Ominous smartd messages ....

Wed Aug 3 16:16:57 UTC 2016

On 03/08/2016 15:09, Jon Radel wrote:
> On 8/3/16 10:00 AM, Brandon J. Wandersee wrote:
>>
>> Jon Radel writes:
>>
>>> I've read reasonable sounding commentary from people running very, very
>>> large collections of hard drives that there is a high enough correlation
>>> between this error and the drive going to heck sooner rather than later
>>> that they take this as a sign to replace.  [Can't find reference right now.]
>>
>> While there's no way to know from the error message alone just what will
>> happen to the disk in the coming days, the general reasoning is this:
>> sectors are not physically segregated. They all sit on the same
>> platter.
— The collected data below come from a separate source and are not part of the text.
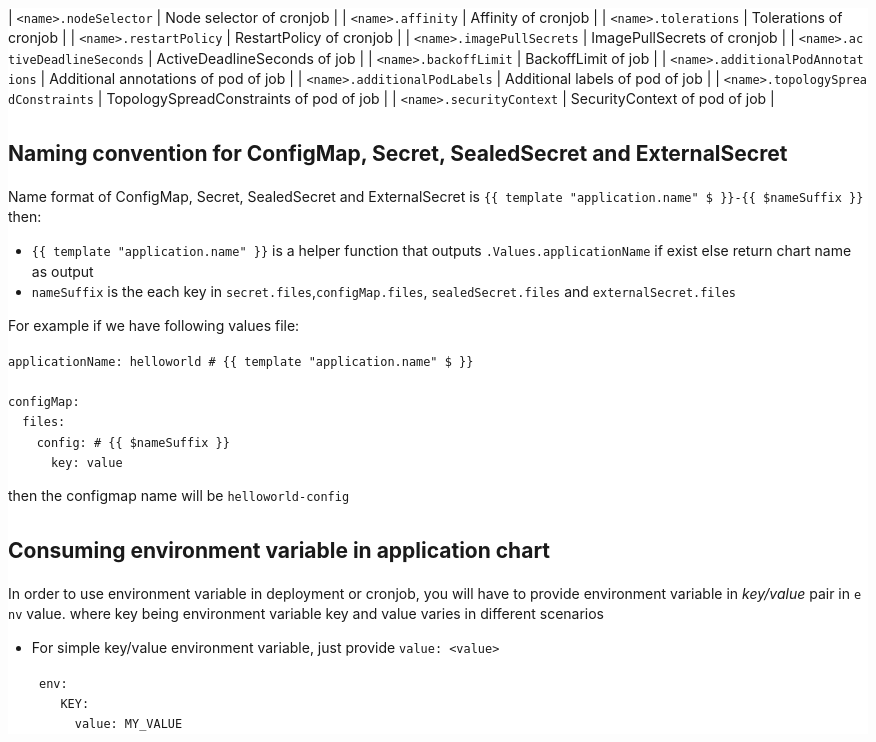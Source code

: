 | `<name>.nodeSelector`               | Node selector of cronjob                      |
| `<name>.affinity`                   | Affinity of cronjob                           |
| `<name>.tolerations`                | Tolerations of cronjob                        |
| `<name>.restartPolicy`              | RestartPolicy of cronjob                      |
| `<name>.imagePullSecrets`           | ImagePullSecrets of cronjob                   |
| `<name>.activeDeadlineSeconds`      | ActiveDeadlineSeconds of job                  |
| `<name>.backoffLimit`               | BackoffLimit of job                           |
| `<name>.additionalPodAnnotations`   | Additional annotations of pod of job          |
| `<name>.additionalPodLabels`        | Additional labels of pod of job               |
| `<name>.topologySpreadConstraints`  | TopologySpreadConstraints of pod of job       |
| `<name>.securityContext`            | SecurityContext of pod of job                 |

## Naming convention for ConfigMap, Secret, SealedSecret and ExternalSecret

Name format of ConfigMap, Secret, SealedSecret and ExternalSecret is ```{{ template "application.name" $ }}-{{ $nameSuffix }}``` then:

- ```{{ template "application.name" }}``` is a helper function that outputs ```.Values.applicationName``` if exist else return chart name as output
- `nameSuffix` is the each key in ```secret.files```,```configMap.files```, ```sealedSecret.files``` and ```externalSecret.files```

For example if we have following values file:

```
applicationName: helloworld # {{ template "application.name" $ }}

configMap:
  files:
    config: # {{ $nameSuffix }}
      key: value
```

then the configmap name will be ``helloworld-config``

## Consuming environment variable in application chart

In order to use environment variable in deployment or cronjob, you will have to provide environment variable in *key/value* pair in `env` value. where key being environment variable key and value varies in different scenarios 

- For simple key/value environment variable, just provide `value: <value>` 
  ```
   env:
      KEY:
        value: MY_VALUE
  ```

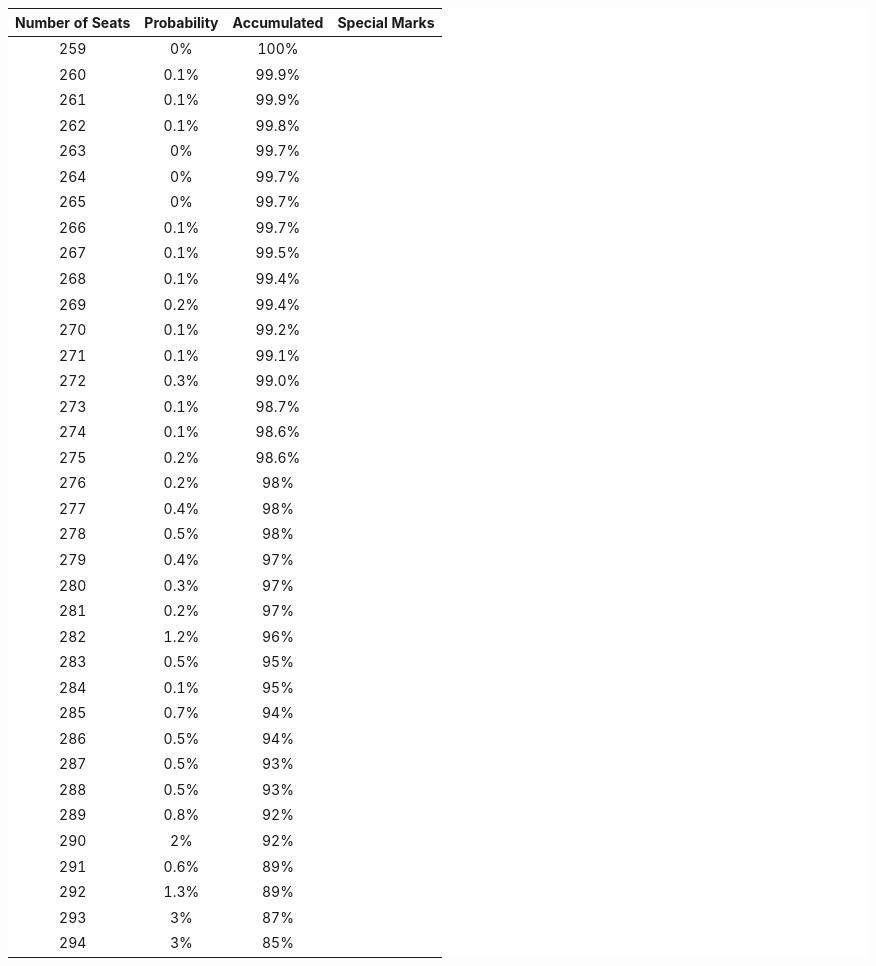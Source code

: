 | Number of Seats | Probability | Accumulated | Special Marks |
|:---------------:|:-----------:|:-----------:|:-------------:|
| 259 | 0% | 100% |  |
| 260 | 0.1% | 99.9% |  |
| 261 | 0.1% | 99.9% |  |
| 262 | 0.1% | 99.8% |  |
| 263 | 0% | 99.7% |  |
| 264 | 0% | 99.7% |  |
| 265 | 0% | 99.7% |  |
| 266 | 0.1% | 99.7% |  |
| 267 | 0.1% | 99.5% |  |
| 268 | 0.1% | 99.4% |  |
| 269 | 0.2% | 99.4% |  |
| 270 | 0.1% | 99.2% |  |
| 271 | 0.1% | 99.1% |  |
| 272 | 0.3% | 99.0% |  |
| 273 | 0.1% | 98.7% |  |
| 274 | 0.1% | 98.6% |  |
| 275 | 0.2% | 98.6% |  |
| 276 | 0.2% | 98% |  |
| 277 | 0.4% | 98% |  |
| 278 | 0.5% | 98% |  |
| 279 | 0.4% | 97% |  |
| 280 | 0.3% | 97% |  |
| 281 | 0.2% | 97% |  |
| 282 | 1.2% | 96% |  |
| 283 | 0.5% | 95% |  |
| 284 | 0.1% | 95% |  |
| 285 | 0.7% | 94% |  |
| 286 | 0.5% | 94% |  |
| 287 | 0.5% | 93% |  |
| 288 | 0.5% | 93% |  |
| 289 | 0.8% | 92% |  |
| 290 | 2% | 92% |  |
| 291 | 0.6% | 89% |  |
| 292 | 1.3% | 89% |  |
| 293 | 3% | 87% |  |
| 294 | 3% | 85% |  |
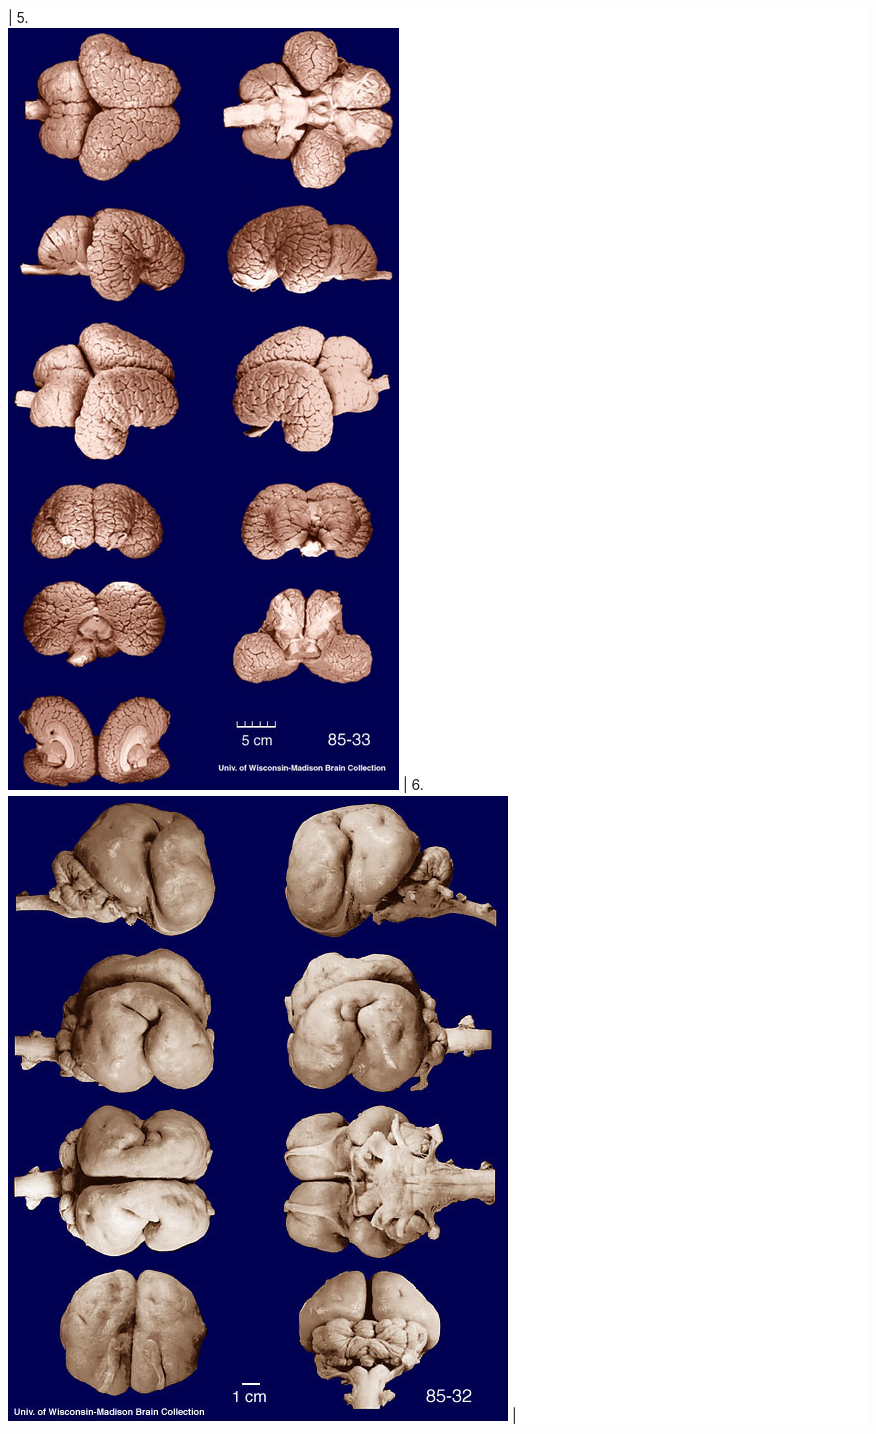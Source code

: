 | 5. <br/>![Animal Brain 5](images/animal_brain5.png)    | 6. <br/>![Animal Brain 6](images/animal_brain6.png)    |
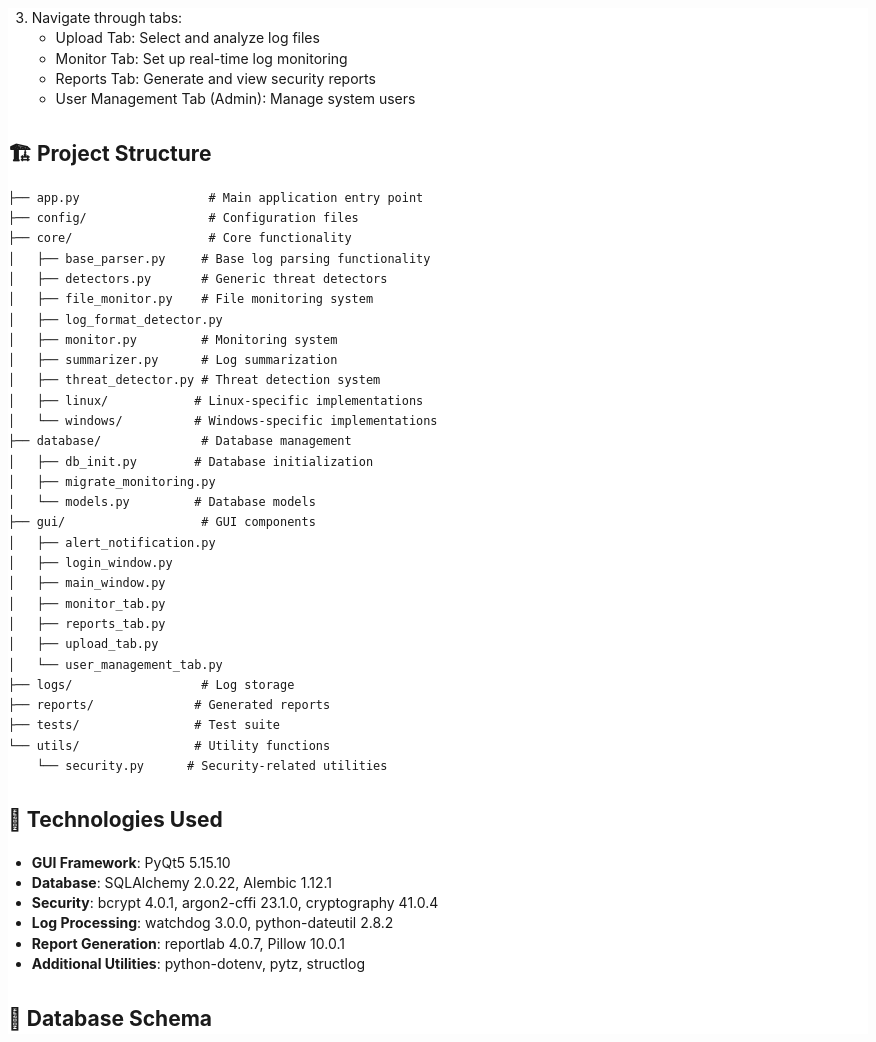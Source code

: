 3. Navigate through tabs:
   - Upload Tab: Select and analyze log files
   - Monitor Tab: Set up real-time log monitoring
   - Reports Tab: Generate and view security reports
   - User Management Tab (Admin): Manage system users

## 🏗️ Project Structure

```
├── app.py                  # Main application entry point
├── config/                 # Configuration files
├── core/                   # Core functionality
│   ├── base_parser.py     # Base log parsing functionality
│   ├── detectors.py       # Generic threat detectors
│   ├── file_monitor.py    # File monitoring system
│   ├── log_format_detector.py
│   ├── monitor.py         # Monitoring system
│   ├── summarizer.py      # Log summarization
│   ├── threat_detector.py # Threat detection system
│   ├── linux/            # Linux-specific implementations
│   └── windows/          # Windows-specific implementations
├── database/              # Database management
│   ├── db_init.py        # Database initialization
│   ├── migrate_monitoring.py
│   └── models.py         # Database models
├── gui/                   # GUI components
│   ├── alert_notification.py
│   ├── login_window.py
│   ├── main_window.py
│   ├── monitor_tab.py
│   ├── reports_tab.py
│   ├── upload_tab.py
│   └── user_management_tab.py
├── logs/                  # Log storage
├── reports/              # Generated reports
├── tests/                # Test suite
└── utils/                # Utility functions
    └── security.py      # Security-related utilities
```

## 🔧 Technologies Used

- **GUI Framework**: PyQt5 5.15.10
- **Database**: SQLAlchemy 2.0.22, Alembic 1.12.1
- **Security**: bcrypt 4.0.1, argon2-cffi 23.1.0, cryptography 41.0.4
- **Log Processing**: watchdog 3.0.0, python-dateutil 2.8.2
- **Report Generation**: reportlab 4.0.7, Pillow 10.0.1
- **Additional Utilities**: python-dotenv, pytz, structlog
## 💽 Database Schema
Several bad sectors occuring in a short period might be a sign
>> of physical fault in the platter, and if that fault is real then stress
>> from the platter spinning will likely cause that fault to spread. So
>> some people conclude that the appearance of several bad sectors in a
>> short period should just be a signal to replace the disk immediately.
>>
> 
> If I remember the discussion well enough (sad that I can't find it) my
> use of "correlation" was precise.  They actually manage enough drives
> (thousands) and kept enough records to allow for statistical analysis
> which indicate that this smartd error correlates very well with failure
> within [I wish I could remember] timeframe.
> 
> Do please excuse the utter lack of footnotes.  :-(
> 

I think everyone is probably thinking of Backblaze. This is their latest
summary of drive statistics

https://www.backblaze.com/blog/hard-drive-failure-rates-q2-2016/

And this is their take on which SMART metrics matter

https://www.backblaze.com/blog/hard-drive-smart-stats/

-- 
Moore's Law of Mad Science: Every eighteen months, the minimum IQ
necessary to destroy the world drops by one point.